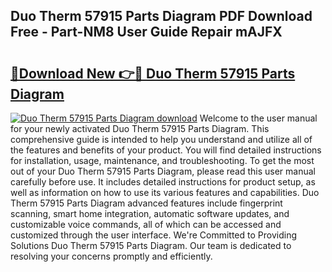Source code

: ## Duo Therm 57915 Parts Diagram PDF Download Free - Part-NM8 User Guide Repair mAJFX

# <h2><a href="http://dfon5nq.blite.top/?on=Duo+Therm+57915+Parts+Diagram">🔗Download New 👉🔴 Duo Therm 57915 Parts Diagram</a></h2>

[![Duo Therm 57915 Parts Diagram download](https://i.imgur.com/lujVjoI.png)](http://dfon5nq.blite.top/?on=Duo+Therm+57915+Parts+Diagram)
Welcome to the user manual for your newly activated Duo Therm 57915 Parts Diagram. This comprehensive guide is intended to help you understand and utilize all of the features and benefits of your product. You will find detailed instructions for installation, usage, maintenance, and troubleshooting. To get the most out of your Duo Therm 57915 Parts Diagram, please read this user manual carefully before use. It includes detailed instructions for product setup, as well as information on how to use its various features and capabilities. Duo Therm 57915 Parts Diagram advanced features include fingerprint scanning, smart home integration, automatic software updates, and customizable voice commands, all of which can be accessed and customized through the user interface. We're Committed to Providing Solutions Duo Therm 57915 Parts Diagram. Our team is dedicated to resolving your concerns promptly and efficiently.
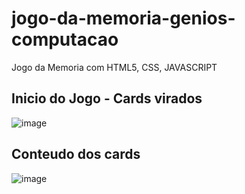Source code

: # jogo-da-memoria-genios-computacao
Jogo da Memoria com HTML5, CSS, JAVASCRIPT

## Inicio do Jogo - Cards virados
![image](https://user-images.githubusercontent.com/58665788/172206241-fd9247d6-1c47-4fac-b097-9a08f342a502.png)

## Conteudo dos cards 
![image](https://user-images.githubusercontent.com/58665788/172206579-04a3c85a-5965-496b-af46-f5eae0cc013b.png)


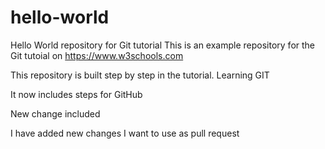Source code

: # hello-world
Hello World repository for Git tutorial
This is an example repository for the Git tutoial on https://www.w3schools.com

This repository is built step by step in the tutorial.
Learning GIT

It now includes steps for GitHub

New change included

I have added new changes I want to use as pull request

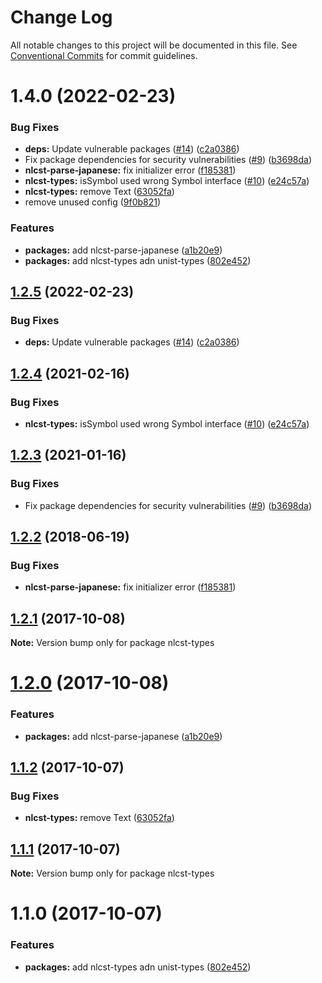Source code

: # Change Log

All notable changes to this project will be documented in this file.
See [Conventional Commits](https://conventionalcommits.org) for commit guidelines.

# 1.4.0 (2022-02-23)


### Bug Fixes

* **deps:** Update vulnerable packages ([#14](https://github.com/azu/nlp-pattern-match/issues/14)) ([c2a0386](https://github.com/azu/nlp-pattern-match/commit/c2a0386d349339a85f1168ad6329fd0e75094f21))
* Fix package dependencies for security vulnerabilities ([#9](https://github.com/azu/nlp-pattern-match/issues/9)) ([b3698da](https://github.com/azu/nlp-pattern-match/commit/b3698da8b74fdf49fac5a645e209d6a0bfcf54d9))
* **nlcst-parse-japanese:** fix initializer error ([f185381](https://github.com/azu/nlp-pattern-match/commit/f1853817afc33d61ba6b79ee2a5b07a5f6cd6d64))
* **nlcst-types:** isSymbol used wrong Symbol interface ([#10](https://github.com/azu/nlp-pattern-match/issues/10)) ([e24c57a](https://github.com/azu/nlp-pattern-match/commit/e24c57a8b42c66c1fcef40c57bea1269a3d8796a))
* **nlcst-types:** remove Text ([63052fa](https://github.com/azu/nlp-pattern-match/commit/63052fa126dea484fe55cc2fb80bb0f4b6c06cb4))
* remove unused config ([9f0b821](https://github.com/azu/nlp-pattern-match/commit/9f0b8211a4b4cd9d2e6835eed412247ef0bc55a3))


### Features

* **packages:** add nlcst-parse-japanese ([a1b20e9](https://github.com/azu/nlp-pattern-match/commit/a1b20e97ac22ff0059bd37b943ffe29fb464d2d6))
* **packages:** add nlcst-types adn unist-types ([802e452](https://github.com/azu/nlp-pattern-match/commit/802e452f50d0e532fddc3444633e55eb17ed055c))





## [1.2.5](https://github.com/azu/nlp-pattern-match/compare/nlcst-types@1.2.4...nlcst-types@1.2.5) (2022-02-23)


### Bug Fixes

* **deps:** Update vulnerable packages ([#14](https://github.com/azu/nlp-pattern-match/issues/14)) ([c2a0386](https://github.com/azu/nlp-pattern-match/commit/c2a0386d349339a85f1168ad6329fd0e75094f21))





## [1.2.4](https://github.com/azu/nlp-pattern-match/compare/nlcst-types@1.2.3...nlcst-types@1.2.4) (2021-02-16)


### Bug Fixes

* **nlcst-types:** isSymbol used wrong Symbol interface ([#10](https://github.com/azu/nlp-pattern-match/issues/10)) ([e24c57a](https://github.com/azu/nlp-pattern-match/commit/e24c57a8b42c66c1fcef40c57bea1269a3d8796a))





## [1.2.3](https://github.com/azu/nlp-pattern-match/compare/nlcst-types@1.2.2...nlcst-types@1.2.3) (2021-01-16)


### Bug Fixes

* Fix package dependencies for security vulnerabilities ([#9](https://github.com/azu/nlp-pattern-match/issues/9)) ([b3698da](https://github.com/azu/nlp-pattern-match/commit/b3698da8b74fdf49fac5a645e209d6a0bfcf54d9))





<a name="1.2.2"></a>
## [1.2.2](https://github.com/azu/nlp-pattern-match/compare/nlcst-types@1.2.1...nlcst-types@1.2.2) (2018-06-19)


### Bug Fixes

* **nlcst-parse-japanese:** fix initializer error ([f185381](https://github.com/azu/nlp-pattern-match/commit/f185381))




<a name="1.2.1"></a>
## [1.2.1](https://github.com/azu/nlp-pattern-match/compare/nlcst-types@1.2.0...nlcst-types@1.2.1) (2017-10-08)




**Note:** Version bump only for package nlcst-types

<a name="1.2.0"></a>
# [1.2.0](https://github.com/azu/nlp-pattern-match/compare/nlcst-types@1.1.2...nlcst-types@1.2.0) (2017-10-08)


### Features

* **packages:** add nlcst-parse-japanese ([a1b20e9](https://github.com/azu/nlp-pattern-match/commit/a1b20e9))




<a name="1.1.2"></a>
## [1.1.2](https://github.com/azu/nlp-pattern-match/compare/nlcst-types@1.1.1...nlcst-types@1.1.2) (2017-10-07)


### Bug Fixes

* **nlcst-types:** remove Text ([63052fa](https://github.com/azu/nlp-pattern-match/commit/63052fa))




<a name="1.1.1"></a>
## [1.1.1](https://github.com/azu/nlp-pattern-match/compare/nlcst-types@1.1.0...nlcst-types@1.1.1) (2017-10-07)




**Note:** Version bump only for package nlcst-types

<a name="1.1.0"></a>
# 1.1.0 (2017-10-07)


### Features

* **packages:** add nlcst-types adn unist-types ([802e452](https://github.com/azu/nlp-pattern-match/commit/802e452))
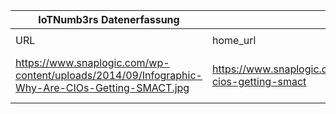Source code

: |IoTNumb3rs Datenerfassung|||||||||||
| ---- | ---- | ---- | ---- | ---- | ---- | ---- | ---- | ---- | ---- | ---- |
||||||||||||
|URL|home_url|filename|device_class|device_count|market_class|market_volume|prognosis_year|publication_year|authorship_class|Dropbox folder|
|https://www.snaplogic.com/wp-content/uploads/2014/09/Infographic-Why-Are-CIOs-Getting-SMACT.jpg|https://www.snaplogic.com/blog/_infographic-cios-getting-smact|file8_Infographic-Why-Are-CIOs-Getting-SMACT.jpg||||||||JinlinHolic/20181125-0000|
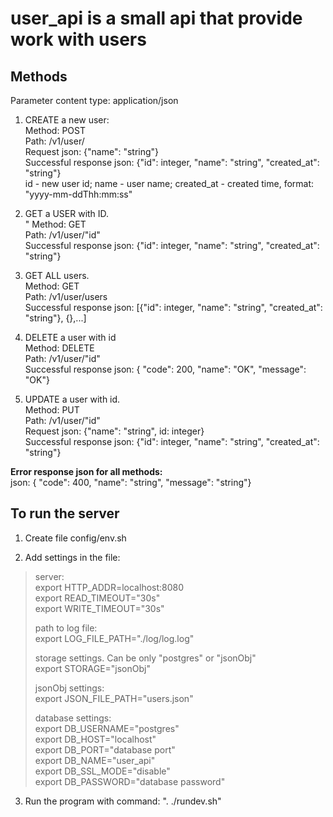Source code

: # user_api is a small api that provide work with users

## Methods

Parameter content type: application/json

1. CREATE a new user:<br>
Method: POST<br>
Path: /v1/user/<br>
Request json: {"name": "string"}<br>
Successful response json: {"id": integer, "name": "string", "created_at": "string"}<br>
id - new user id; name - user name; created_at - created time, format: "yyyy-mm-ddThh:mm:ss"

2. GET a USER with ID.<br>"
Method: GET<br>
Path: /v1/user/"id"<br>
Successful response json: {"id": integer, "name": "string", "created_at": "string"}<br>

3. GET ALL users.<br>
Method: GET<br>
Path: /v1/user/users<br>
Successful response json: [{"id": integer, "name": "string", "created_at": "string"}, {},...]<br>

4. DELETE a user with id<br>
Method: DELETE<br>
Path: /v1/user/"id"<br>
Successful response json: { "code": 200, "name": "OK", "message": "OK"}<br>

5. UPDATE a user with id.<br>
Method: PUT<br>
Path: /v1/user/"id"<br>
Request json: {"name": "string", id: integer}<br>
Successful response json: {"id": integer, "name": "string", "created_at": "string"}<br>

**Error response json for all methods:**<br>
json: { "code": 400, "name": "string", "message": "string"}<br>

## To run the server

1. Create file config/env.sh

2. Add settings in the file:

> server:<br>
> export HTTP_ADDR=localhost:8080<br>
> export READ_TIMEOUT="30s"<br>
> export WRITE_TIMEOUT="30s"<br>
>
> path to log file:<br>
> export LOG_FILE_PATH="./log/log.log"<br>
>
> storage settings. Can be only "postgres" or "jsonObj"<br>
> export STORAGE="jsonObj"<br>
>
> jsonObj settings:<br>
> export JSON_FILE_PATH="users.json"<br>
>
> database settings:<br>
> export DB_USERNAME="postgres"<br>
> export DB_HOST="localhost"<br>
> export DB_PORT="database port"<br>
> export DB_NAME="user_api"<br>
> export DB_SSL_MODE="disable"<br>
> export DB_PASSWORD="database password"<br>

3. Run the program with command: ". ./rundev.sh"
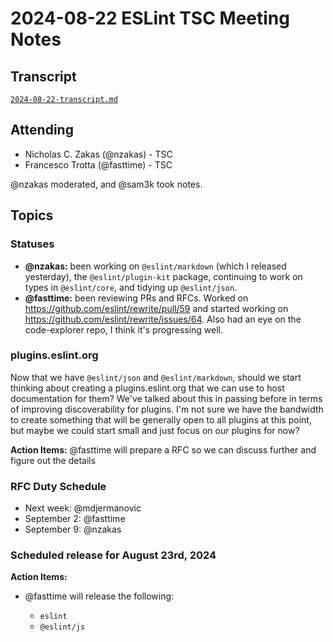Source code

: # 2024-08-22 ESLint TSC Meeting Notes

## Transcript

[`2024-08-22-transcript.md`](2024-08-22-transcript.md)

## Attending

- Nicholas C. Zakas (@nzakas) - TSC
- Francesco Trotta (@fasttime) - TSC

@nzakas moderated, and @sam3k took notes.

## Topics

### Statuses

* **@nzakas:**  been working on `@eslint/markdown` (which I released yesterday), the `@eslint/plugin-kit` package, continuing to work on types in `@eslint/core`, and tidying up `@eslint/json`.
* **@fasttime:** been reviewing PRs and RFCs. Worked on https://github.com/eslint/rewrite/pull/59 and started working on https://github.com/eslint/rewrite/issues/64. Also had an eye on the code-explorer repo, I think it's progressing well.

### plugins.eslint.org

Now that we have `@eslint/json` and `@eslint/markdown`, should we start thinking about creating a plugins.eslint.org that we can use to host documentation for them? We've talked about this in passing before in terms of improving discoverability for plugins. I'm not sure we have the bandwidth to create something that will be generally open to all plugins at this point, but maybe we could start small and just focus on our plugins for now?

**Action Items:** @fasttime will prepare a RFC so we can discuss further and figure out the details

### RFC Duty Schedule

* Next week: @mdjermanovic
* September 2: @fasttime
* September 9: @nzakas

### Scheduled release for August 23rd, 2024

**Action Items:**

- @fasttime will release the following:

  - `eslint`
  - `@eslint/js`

---

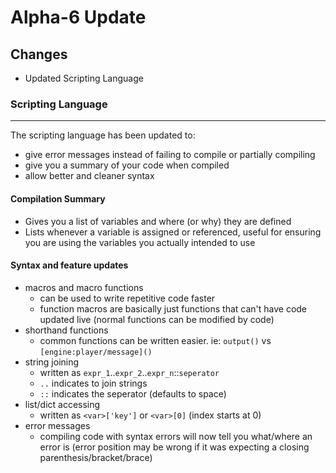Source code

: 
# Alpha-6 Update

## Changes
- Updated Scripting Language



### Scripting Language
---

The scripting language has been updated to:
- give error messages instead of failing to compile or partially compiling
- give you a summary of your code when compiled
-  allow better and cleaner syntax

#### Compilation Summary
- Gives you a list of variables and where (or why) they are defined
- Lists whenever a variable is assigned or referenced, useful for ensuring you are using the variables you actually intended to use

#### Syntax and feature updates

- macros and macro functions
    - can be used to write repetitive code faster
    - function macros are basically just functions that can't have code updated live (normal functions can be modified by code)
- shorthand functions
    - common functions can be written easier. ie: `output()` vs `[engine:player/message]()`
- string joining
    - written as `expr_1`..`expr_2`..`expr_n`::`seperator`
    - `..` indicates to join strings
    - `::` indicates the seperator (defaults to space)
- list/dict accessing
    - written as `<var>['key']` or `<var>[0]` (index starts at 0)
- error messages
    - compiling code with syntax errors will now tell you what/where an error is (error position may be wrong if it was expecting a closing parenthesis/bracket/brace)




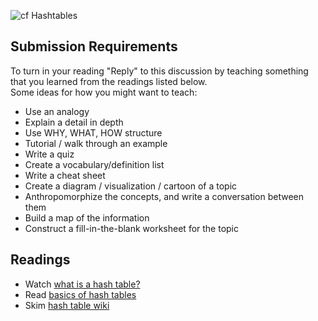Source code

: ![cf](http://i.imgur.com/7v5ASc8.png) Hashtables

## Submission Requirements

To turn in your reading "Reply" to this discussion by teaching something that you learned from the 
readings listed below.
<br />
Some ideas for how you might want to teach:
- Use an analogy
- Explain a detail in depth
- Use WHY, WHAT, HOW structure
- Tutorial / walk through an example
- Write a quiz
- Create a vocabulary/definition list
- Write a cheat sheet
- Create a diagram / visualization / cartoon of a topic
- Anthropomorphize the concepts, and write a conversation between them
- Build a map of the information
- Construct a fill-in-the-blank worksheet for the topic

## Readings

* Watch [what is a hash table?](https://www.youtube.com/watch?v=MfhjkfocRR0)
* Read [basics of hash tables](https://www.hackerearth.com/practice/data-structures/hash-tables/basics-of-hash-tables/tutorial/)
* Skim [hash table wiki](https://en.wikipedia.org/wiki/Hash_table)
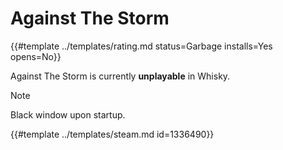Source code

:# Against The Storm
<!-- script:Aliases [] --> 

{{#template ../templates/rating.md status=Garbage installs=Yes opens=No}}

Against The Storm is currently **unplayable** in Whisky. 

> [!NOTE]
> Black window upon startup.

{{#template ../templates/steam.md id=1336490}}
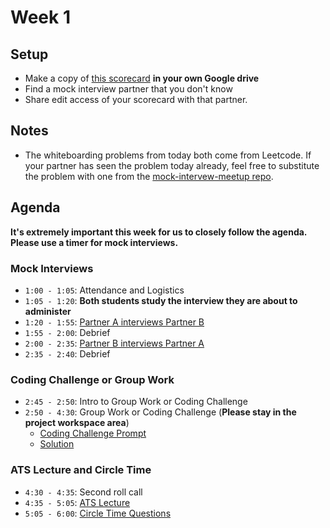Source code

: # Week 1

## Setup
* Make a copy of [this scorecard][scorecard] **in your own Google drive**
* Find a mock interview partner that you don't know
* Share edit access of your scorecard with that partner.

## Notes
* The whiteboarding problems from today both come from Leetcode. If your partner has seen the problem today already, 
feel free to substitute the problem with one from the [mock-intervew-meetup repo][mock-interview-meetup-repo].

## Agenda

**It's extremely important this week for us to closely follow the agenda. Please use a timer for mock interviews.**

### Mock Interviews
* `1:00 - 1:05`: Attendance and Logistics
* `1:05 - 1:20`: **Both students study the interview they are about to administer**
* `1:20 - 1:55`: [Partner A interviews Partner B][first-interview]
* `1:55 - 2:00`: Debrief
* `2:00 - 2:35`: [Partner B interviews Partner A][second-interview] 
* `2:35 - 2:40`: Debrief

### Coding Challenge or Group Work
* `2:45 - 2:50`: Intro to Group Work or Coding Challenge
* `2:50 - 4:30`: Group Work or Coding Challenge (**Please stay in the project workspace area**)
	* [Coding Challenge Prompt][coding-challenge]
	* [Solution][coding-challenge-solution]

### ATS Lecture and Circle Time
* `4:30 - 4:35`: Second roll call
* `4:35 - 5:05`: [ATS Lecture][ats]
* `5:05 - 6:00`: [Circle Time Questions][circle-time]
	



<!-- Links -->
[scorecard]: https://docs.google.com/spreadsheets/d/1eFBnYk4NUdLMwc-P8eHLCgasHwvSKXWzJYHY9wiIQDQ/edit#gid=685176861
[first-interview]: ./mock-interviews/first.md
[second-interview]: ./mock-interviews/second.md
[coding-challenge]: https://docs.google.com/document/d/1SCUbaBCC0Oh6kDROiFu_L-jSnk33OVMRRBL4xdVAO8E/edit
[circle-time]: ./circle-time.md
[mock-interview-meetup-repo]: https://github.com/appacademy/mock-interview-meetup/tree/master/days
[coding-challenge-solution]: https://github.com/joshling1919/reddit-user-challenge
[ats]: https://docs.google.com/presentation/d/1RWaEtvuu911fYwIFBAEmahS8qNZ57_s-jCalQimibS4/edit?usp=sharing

» Exercise goal:
Scan the records above for the word "want". Show each line in which it appears.

» Output of the task:
I have added new changes I want to use as pull request
Some ideas for how you might want to teach:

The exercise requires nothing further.